EXERCISE:
The output should be all lines of the entries below in which the word "dual" occurs.

####################

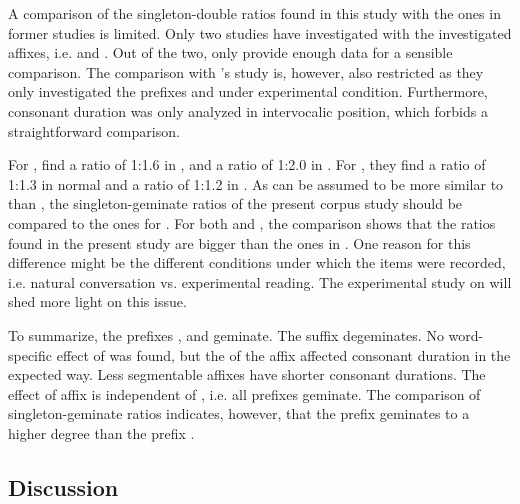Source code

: A comparison of the singleton-double ratios found in this study with the ones in former studies is limited. Only two studies have investigated  with the investigated affixes, i.e. \cite{Kaye.2005} and \cite{Oh.2012}. Out of the two, only \cite{Oh.2012} provide enough data for a sensible comparison. The comparison with \citeauthor{Oh.2012}'s study is, however, also restricted as they only investigated the prefixes  and  under experimental condition. Furthermore, consonant duration was only analyzed in intervocalic position, which forbids a straightforward comparison. 
 
For , \cite{Oh.2012} find a ratio of 1:1.6 in , and a ratio of 1:2.0 in . For , they find a ratio of 1:1.3 in normal and a ratio of 1:1.2 in . 
As  can be assumed to be more similar to  than , the singleton-geminate ratios of the present corpus study should be compared to the ones for . 
For both  and , the comparison shows that the ratios found in the present study are bigger than the ones in \cite{Oh.2012}. 
One reason for this difference might be the different conditions under which the items were recorded, i.e. natural conversation vs. experimental reading. The experimental study on  will shed more light on this issue.

To summarize, the prefixes ,  and  geminate. The suffix  degeminates. No word-specific effect of  was found, but the  of the affix affected consonant duration in the expected way. Less segmentable affixes have shorter consonant durations. The effect of affix is independent of , i.e. all prefixes geminate. The comparison of singleton-geminate ratios indicates, however, that the prefix  geminates to a higher degree than the prefix .

\subsection{Discussion}


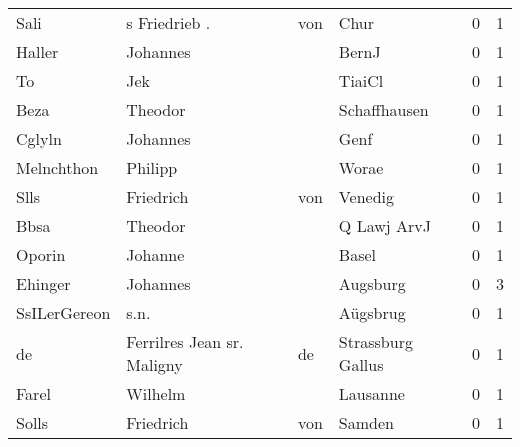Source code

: \begin{center}
\begin{tiny}
\begin{longtabu}{llllrr}
                     Sali &                      s Friedrieb . &         von &                                        Chur &          0 &         1 \\
                   Haller &                           Johannes &             &                                       BernJ &          0 &         1 \\
                       To &                                Jek &             &                                      TiaiCl &          0 &         1 \\
                     Beza &                            Theodor &             &                                Schaffhausen &          0 &         1 \\
                   Cglyln &                           Johannes &             &                                        Genf &          0 &         1 \\
               Melnchthon &                            Philipp &             &                                       Worae &          0 &         1 \\
                     Slls &                          Friedrich &         von &                                     Venedig &          0 &         1 \\
                     Bbsa &                            Theodor &             &                                 Q Lawj ArvJ &          0 &         1 \\
                   Oporin &                            Johanne &             &                                       Basel &          0 &         1 \\
                  Ehinger &                           Johannes &             &                                    Augsburg &          0 &         3 \\
             SsILerGereon &                               s.n. &             &                                    Aügsbrug &          0 &         1 \\
                       de &         Ferrilres Jean sr. Maligny &          de &                           Strassburg Gallus &          0 &         1 \\
                    Farel &                            Wilhelm &             &                                    Lausanne &          0 &         1 \\
                    Solls &                          Friedrich &         von &                                      Samden &          0 &         1 \\

\end{longtabu}
\end{tiny}
\end{center}
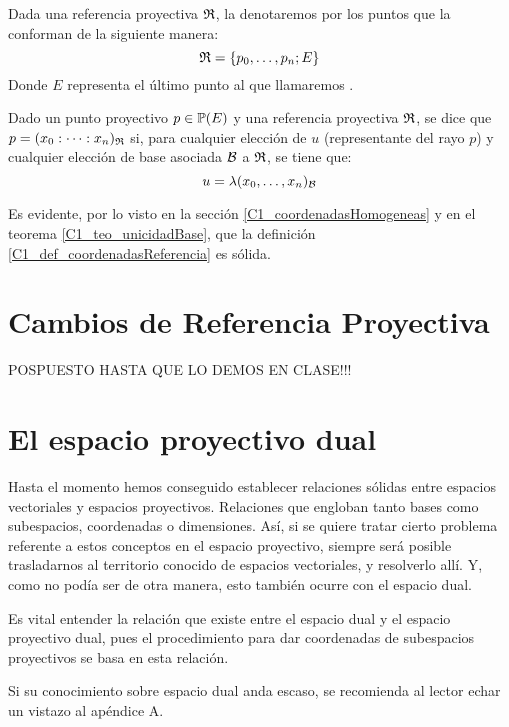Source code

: Dada una referencia proyectiva $\mathfrak{R}$, la denotaremos por los puntos que la conforman de la siguiente manera:
\begin{equation}
\label{C1_eq_notacionReferencias}
\mathfrak{R}=\{p_0,\dots,p_n;E\}
\end{equation}
Donde $E$ representa el último punto al que llamaremos .
\begin{defi}
	\label{C1_def_coordenadasReferencia}
	Dado un punto proyectivo $p\in\mathbb{P}(E)$ y una referencia proyectiva $\mathfrak{R}$, se dice que $p=(x_0:\dots :x_n)_{\mathfrak{R}}$ si, para cualquier elección de $u$ (representante del rayo $p$) y cualquier elección de base asociada $\mathcal{B}$ a $\mathfrak{R}$, se tiene que:
	\[u=\lambda(x_0,\dots,x_n)_{\mathcal{B}}\]
\end{defi}
Es evidente, por lo visto en la sección \ref{C1_coordenadasHomogeneas} y en el teorema \ref{C1_teo_unicidadBase}, que la definición \ref{C1_def_coordenadasReferencia} es sólida.
\section{Cambios de Referencia Proyectiva}
POSPUESTO HASTA QUE LO DEMOS EN CLASE!!!
\section{El espacio proyectivo dual}
Hasta el momento hemos conseguido establecer relaciones sólidas entre espacios vectoriales y espacios proyectivos. Relaciones que engloban tanto bases como subespacios, coordenadas o dimensiones. Así, si se quiere tratar cierto problema referente a estos conceptos en el espacio proyectivo, siempre será posible trasladarnos al territorio conocido de espacios vectoriales, y resolverlo allí. Y, como no podía ser de otra manera, esto también ocurre con el espacio dual. 

Es vital entender la relación que existe entre el espacio dual y el espacio proyectivo dual, pues el procedimiento para dar coordenadas de subespacios proyectivos se basa en esta relación.

Si su conocimiento sobre espacio dual anda escaso, se recomienda al lector echar un vistazo al apéndice A.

####################

ANSWER BELOW:
\section{El espacio proyectivo dual}
Hasta el momento hemos conseguido establecer relaciones sólidas entre espacios vectoriales y espacios proyectivos. Relaciones que engloban tanto bases como subespacios, coordenadas o dimensiones. Así, si se quiere tratar cierto problema referente a estos conceptos en el espacio proyectivo, siempre será posible trasladarnos al territorio conocido de espacios vectoriales, y resolverlo allí. Y, como no podía ser de otra manera, esto también ocurre con el espacio dual. 
Es vital entender la relación que existe entre el espacio dual y el espacio proyectivo dual, pues el procedimiento para dar coordenadas de subespacios proyectivos se basa en esta relación.
Si su conocimiento sobre espacio dual anda escaso, se recomienda al lector echar un vistazo al apéndice A.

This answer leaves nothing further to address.